**Action item**
Output nothing but the lines from the line with "specific meanings, e.g., a" through the end of the listing below, both ends included.
╭──
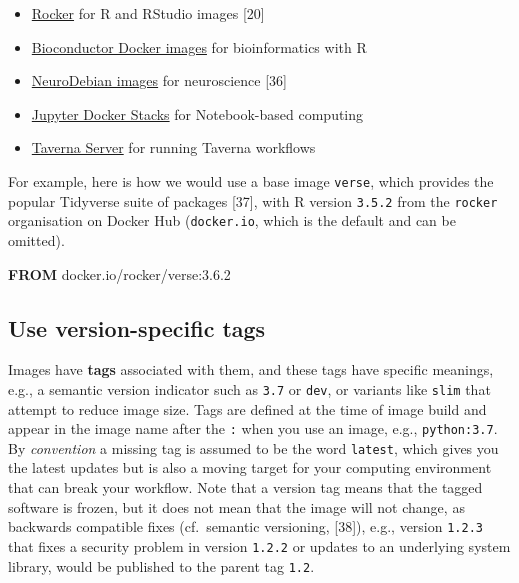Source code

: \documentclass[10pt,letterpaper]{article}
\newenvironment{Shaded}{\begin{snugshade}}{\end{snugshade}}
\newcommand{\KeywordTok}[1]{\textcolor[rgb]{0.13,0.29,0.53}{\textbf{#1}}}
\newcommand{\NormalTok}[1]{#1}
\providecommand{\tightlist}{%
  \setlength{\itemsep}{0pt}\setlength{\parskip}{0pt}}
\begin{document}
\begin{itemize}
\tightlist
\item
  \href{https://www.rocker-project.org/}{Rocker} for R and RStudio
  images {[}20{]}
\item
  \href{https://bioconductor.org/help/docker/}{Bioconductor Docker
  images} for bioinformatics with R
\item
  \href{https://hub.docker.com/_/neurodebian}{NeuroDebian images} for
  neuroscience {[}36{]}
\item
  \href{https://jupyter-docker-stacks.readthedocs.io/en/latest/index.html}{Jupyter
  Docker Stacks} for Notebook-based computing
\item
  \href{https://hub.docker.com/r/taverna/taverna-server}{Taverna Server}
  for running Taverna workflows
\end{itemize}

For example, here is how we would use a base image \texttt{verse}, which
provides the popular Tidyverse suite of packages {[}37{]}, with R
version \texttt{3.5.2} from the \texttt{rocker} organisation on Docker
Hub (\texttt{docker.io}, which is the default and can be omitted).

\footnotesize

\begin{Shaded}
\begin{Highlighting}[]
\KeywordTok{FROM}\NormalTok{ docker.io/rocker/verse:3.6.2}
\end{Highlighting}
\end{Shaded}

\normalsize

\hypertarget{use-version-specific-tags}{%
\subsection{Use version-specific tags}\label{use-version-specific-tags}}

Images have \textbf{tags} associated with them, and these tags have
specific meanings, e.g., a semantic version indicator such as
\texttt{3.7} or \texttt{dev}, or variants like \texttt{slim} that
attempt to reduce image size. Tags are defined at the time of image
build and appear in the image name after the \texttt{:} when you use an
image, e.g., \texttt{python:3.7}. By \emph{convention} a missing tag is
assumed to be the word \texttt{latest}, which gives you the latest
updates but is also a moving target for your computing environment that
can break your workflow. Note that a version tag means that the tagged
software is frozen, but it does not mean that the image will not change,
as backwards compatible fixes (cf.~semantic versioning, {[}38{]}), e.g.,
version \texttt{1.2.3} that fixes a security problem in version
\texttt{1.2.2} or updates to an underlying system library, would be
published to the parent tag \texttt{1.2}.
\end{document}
╰──
**Solution to the exercise**
specific meanings, e.g., a semantic version indicator such as
\texttt{3.7} or \texttt{dev}, or variants like \texttt{slim} that
attempt to reduce image size. Tags are defined at the time of image
build and appear in the image name after the \texttt{:} when you use an
image, e.g., \texttt{python:3.7}. By \emph{convention} a missing tag is
assumed to be the word \texttt{latest}, which gives you the latest
updates but is also a moving target for your computing environment that
can break your workflow. Note that a version tag means that the tagged
software is frozen, but it does not mean that the image will not change,
as backwards compatible fixes (cf.~semantic versioning, {[}38{]}), e.g.,
version \texttt{1.2.3} that fixes a security problem in version
\texttt{1.2.2} or updates to an underlying system library, would be
published to the parent tag \texttt{1.2}.
\end{document}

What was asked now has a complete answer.